This truly was a bomb! – Whatwhat?… Whewhen?… – I, too, started stammering.
– Totally! – Mile readily answered: – She sits in the wooden tub, then she gets up to rub herself with the soap. It’s crazy, man. What a babe!

“Crazy”, “babe” belonged to the arsenal of new words (“party”, “totally”, “man”…) which we began to use after entering the period of elongated noses, pimples and dirty thoughts. And the details that Mile used in order to decorate the spectacle were so juicy that the following nights, all the way to Friday, when, according to what he had said, the special act was taking place between 11 and 12 o’clock in the morning, the sight of the naked, sex-appealing Dutch girl were filling my head and activating my right hand.

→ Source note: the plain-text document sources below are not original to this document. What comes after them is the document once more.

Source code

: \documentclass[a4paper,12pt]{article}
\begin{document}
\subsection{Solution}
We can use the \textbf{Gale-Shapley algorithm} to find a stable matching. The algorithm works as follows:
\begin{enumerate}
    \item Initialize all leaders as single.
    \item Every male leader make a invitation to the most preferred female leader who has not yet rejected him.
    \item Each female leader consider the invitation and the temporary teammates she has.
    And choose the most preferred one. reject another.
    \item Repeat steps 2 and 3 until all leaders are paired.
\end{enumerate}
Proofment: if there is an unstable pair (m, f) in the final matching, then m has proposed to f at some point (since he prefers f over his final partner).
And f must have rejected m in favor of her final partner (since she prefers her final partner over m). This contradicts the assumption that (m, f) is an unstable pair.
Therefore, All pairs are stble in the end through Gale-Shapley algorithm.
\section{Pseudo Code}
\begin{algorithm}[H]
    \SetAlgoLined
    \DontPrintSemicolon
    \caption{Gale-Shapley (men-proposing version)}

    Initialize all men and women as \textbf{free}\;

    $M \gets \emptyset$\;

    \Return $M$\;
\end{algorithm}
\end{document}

On Friday, at the beginning of the third class, I asked my Macedonian teacher to let me leave the class because of a sharp headache. I made such a sad and desperate expression that she immediately consented. I arrived running in Pajko Mahala at about Mile was already waiting for me in front of Papateodosi. Fortunately, there was not a living soul, but anyway we hid very cautiously between the bushes that separated Emil’s house from the alley. She appeared through the branches, the green leaves and white flowers, she set the wooden tub among them and started filling it with warm water from the bucket…It seems to me that all that followed was happening in trance, reverie-like moments: kneeling by the wooden tub, illuminated by the pleasant, not-so-hot sun, she was lifting and lowering her pink body in the wooden tub which was obviously too small for such a robust woman, so some of the water would spill occasionally on the grass, and then, exclaiming in a self-reprimanding manner “huhhh”, she would continue to rub herself and wash herself more slowly… We melted into the bushes, Mile and I, shocked by the wonder of womanhood that revealed itself in front of our eyes so freely for the first time.In

the following years, the house on Mara Josifovska 3 with the big yard and the stout trees was demolished, along with all other houses in the mahala. Including the one of grandpa and grandma. They were replaced by the big white pyramid of the new theatre.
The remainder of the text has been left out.